Look through the material below and show every line with the word "WiFiScanerDelegate".

**Data section:**
*-*-*
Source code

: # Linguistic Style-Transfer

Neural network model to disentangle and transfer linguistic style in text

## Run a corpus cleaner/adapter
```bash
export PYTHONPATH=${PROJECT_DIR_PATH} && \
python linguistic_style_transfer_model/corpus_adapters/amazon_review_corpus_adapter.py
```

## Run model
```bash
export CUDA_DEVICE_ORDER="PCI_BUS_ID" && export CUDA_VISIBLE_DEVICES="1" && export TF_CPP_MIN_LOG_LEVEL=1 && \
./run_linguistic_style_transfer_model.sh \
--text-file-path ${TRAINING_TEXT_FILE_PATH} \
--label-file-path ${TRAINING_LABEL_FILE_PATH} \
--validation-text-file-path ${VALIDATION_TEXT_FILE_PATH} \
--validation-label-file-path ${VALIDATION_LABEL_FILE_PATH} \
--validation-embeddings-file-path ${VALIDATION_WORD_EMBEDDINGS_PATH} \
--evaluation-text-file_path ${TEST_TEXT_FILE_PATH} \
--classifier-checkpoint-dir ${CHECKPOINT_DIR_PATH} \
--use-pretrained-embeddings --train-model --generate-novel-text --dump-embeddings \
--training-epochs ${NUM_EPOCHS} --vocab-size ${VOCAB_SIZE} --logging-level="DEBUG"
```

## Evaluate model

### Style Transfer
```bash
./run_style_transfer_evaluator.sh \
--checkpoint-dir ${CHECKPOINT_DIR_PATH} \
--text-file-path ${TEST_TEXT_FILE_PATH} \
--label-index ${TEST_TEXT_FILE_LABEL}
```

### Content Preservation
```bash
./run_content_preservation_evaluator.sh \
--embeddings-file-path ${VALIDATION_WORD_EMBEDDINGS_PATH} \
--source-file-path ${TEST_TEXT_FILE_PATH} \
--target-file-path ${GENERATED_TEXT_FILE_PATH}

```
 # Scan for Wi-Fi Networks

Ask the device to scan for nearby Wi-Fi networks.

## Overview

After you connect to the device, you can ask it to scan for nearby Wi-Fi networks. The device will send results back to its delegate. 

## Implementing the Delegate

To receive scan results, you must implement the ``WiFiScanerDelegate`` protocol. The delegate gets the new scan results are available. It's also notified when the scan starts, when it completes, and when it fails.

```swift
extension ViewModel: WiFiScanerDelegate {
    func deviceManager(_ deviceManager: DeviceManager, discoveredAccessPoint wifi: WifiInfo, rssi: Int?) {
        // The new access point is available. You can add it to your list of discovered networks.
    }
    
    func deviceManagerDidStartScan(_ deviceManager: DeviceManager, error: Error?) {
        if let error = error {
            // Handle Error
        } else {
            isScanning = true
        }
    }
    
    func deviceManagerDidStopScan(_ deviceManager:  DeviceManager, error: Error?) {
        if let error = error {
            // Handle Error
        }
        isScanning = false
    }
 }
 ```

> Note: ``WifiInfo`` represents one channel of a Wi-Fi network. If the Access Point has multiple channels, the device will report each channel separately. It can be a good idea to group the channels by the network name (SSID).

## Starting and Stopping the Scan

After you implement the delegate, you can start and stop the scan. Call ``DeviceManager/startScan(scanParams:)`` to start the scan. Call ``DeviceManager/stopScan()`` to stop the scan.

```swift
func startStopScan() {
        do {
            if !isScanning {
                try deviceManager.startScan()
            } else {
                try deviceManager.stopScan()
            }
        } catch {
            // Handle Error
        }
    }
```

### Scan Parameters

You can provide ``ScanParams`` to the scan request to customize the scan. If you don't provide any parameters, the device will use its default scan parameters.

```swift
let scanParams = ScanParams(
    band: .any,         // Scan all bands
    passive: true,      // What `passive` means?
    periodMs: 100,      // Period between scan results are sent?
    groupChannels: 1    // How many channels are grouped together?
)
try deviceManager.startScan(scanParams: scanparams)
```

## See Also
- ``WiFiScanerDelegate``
*-*-*
**Written solution:**
To receive scan results, you must implement the ``WiFiScanerDelegate`` protocol. The delegate gets the new scan results are available. It's also notified when the scan starts, when it completes, and when it fails.
extension ViewModel: WiFiScanerDelegate {
- ``WiFiScanerDelegate``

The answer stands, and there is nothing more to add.